France is the world’s most popular tourist destination, and Paris shopping and sightseeing understandably went quiet in the direct aftermath of attacks, with many shops and tourist destinations closing for a few days. In fact, tourism represents about 8 percent of the French economy and if fear of additional attacks keeps foreign visitors away and makes households reluctant to spend those sectors will suffer.

That being said, real estate practitioners talking to PERE do not expect the growing threat of global terrorism to impact the property markets. One global real estate investment manager with exposure to Paris said the attacks, and the threat of future acts of terrorism, will not affect how his firm allocates capital or underwrites investments.

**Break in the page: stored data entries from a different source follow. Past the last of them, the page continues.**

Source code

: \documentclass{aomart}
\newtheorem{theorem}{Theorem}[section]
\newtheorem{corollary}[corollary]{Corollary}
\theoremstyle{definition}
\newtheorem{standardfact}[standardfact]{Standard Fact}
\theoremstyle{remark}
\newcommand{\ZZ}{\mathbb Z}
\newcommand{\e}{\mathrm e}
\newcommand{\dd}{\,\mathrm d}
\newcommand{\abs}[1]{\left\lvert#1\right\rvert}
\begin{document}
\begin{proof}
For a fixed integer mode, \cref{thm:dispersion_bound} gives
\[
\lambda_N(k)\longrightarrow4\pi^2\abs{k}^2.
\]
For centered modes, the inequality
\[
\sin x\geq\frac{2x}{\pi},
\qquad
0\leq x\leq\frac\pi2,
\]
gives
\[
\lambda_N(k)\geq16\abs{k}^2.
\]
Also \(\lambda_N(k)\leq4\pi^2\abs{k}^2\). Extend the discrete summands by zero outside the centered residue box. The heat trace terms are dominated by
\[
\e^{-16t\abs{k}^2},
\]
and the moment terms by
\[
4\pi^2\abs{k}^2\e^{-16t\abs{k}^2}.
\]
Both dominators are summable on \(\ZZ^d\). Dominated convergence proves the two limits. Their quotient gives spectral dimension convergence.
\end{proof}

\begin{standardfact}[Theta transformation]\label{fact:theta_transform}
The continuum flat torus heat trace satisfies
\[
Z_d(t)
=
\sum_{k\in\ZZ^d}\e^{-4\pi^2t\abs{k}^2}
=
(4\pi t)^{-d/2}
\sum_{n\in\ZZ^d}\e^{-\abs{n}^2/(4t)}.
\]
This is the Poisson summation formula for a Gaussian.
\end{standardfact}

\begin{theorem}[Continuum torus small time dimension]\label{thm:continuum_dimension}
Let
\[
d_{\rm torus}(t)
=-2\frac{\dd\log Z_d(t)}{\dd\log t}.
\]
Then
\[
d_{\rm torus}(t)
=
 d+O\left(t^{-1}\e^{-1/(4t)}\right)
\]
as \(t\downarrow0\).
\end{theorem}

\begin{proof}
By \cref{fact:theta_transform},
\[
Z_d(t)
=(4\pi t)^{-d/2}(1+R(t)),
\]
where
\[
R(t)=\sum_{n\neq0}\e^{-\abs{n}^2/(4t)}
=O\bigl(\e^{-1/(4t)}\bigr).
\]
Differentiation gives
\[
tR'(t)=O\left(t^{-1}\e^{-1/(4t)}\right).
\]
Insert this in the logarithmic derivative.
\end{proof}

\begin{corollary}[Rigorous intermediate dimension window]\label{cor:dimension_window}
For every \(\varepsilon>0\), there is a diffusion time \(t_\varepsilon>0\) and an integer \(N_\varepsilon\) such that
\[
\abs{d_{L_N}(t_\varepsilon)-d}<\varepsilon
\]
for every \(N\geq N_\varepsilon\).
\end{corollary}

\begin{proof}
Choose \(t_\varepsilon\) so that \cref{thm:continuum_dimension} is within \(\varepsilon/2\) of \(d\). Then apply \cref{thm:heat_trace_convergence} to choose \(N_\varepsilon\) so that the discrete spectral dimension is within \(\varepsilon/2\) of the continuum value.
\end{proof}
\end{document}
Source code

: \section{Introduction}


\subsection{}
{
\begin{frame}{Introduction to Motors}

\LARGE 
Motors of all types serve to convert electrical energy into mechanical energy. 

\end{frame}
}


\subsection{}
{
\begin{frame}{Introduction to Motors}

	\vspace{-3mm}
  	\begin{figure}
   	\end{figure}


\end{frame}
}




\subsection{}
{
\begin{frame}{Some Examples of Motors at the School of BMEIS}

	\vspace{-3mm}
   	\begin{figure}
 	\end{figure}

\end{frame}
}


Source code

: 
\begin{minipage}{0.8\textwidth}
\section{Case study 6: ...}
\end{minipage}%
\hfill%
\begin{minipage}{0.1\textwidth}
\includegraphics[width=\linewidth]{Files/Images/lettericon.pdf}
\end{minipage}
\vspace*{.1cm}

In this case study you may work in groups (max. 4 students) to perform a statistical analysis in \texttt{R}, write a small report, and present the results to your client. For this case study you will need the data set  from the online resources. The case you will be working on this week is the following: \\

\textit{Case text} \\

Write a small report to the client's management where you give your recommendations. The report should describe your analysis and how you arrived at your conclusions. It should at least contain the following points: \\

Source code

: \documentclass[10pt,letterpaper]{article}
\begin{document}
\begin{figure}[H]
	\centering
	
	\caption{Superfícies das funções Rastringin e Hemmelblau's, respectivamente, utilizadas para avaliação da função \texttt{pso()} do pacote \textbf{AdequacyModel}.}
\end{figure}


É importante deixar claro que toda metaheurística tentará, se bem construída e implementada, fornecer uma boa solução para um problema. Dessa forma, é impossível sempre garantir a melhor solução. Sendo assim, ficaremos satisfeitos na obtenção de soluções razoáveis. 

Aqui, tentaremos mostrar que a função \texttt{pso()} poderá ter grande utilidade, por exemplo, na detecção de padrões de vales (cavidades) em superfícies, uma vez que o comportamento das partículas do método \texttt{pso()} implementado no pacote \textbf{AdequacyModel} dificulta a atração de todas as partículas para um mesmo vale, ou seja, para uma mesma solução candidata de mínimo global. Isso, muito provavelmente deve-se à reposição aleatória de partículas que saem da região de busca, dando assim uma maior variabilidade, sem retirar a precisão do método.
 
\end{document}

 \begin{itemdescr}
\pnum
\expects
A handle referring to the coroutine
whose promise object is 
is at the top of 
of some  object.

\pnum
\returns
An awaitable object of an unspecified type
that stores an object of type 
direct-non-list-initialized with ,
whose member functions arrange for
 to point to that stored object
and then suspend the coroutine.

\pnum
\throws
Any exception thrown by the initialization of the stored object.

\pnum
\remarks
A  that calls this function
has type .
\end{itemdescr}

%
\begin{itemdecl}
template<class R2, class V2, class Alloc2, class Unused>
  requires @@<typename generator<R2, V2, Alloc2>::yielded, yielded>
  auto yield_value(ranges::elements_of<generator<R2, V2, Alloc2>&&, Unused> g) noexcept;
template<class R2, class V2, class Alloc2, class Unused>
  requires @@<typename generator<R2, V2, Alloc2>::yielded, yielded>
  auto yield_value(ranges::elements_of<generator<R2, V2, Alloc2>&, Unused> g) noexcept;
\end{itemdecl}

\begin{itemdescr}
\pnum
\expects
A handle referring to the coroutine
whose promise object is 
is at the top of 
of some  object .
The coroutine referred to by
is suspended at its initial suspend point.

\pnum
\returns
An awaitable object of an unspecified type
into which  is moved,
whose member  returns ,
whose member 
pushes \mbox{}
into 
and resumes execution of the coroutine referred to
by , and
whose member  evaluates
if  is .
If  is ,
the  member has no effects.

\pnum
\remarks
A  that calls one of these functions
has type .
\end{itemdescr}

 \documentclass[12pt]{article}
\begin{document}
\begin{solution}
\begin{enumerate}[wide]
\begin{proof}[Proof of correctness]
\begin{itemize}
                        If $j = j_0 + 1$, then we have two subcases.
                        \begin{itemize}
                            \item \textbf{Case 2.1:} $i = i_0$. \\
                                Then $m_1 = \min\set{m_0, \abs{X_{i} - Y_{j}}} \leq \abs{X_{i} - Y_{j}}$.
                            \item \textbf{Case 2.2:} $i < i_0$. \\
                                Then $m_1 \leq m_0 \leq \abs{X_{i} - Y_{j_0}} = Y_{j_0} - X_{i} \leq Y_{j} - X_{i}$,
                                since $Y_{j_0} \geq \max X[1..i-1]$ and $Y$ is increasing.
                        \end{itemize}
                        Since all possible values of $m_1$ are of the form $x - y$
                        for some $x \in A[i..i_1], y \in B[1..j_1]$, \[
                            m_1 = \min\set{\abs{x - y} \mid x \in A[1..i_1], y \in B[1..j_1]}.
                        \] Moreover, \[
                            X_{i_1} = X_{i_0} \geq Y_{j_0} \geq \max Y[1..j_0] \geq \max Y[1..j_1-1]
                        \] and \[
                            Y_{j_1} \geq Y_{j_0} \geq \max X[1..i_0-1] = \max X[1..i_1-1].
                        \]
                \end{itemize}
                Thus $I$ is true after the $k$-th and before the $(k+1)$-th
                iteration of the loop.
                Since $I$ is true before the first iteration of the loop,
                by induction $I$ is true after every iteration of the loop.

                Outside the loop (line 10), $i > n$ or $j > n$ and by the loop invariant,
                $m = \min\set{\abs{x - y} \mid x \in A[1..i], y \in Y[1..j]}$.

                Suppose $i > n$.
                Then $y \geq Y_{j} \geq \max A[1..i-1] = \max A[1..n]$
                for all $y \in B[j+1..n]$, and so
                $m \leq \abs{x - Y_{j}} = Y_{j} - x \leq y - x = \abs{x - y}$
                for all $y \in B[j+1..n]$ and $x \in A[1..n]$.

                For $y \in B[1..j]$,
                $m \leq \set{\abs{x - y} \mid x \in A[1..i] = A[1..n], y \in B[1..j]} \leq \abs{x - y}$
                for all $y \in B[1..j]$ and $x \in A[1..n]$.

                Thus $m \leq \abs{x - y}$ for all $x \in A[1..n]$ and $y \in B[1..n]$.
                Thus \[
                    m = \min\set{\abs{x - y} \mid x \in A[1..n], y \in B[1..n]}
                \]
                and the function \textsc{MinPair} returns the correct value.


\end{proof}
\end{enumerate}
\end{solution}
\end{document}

Property investing is a long term play and Paris is a staple ingredient of any developed pan-European investment strategy. The French capital city collects the majority of the nation’s institutional real estate investment and so will always be a location where real estate investors will look to deploy capital, as long as the city’s risk return dynamics works for them.

At the moment the Paris market is seen as a relatively expensive market for core assets, and with many strong domestic real estate players in action, it is often seen as a market where investors have difficulty to access assets of institutional quality. This is not likely to change on the back of last week’s atrocities. Investors are unlikely to pull out of a deal in Paris even now.

Which is to be applauded unreservedly: as Khaled Kudsi, senior managing director at Northwood Investors, put it at NYU's Capital Markets in Real Estate Conference on Thursday, the attacks are not out of mind, but everyone must now move on. Otherwise it’s the terrorists who win.